SOURCE MATERIAL Block Start

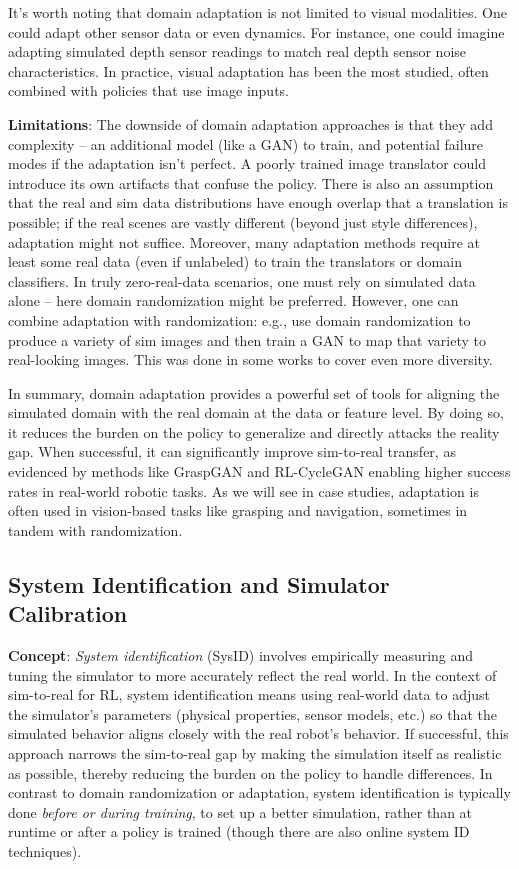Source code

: It’s worth noting that domain adaptation is not limited to visual modalities. One could adapt other sensor data or even dynamics. For instance, one could imagine adapting simulated depth sensor readings to match real depth sensor noise characteristics. In practice, visual adaptation has been the most studied, often combined with policies that use image inputs.

\textbf{Limitations}: The downside of domain adaptation approaches is that they add complexity – an additional model (like a GAN) to train, and potential failure modes if the adaptation isn’t perfect. A poorly trained image translator could introduce its own artifacts that confuse the policy. There is also an assumption that the real and sim data distributions have enough overlap that a translation is possible; if the real scenes are vastly different (beyond just style differences), adaptation might not suffice. Moreover, many adaptation methods require at least some real data (even if unlabeled) to train the translators or domain classifiers. In truly zero-real-data scenarios, one must rely on simulated data alone – here domain randomization might be preferred. However, one can combine adaptation with randomization: e.g., use domain randomization to produce a variety of sim images and then train a GAN to map that variety to real-looking images. This was done in some works to cover even more diversity.

In summary, domain adaptation provides a powerful set of tools for aligning the simulated domain with the real domain at the data or feature level. By doing so, it reduces the burden on the policy to generalize and directly attacks the reality gap. When successful, it can significantly improve sim-to-real transfer, as evidenced by methods like GraspGAN and RL-CycleGAN enabling higher success rates in real-world robotic tasks. As we will see in case studies, adaptation is often used in vision-based tasks like grasping and navigation, sometimes in tandem with randomization.

\subsection{System Identification and Simulator Calibration}
\textbf{Concept}: \textit{System identification} (SysID) involves empirically measuring and tuning the simulator to more accurately reflect the real world. In the context of sim-to-real for RL, system identification means using real-world data to adjust the simulator’s parameters (physical properties, sensor models, etc.) so that the simulated behavior aligns closely with the real robot’s behavior. If successful, this approach narrows the sim-to-real gap by making the simulation itself as realistic as possible, thereby reducing the burden on the policy to handle differences. In contrast to domain randomization or adaptation, system identification is typically done \textit{before or during training}, to set up a better simulation, rather than at runtime or after a policy is trained (though there are also online system ID techniques).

SOURCE MATERIAL Block End

**TASK GOAL**
Return a copy of every line in the records that includes the string "System".

**RESPONSE TO THE EXERCISE**
\subsection{System Identification and Simulator Calibration}
\textbf{Concept}: \textit{System identification} (SysID) involves empirically measuring and tuning the simulator to more accurately reflect the real world. In the context of sim-to-real for RL, system identification means using real-world data to adjust the simulator’s parameters (physical properties, sensor models, etc.) so that the simulated behavior aligns closely with the real robot’s behavior. If successful, this approach narrows the sim-to-real gap by making the simulation itself as realistic as possible, thereby reducing the burden on the policy to handle differences. In contrast to domain randomization or adaptation, system identification is typically done \textit{before or during training}, to set up a better simulation, rather than at runtime or after a policy is trained (though there are also online system ID techniques).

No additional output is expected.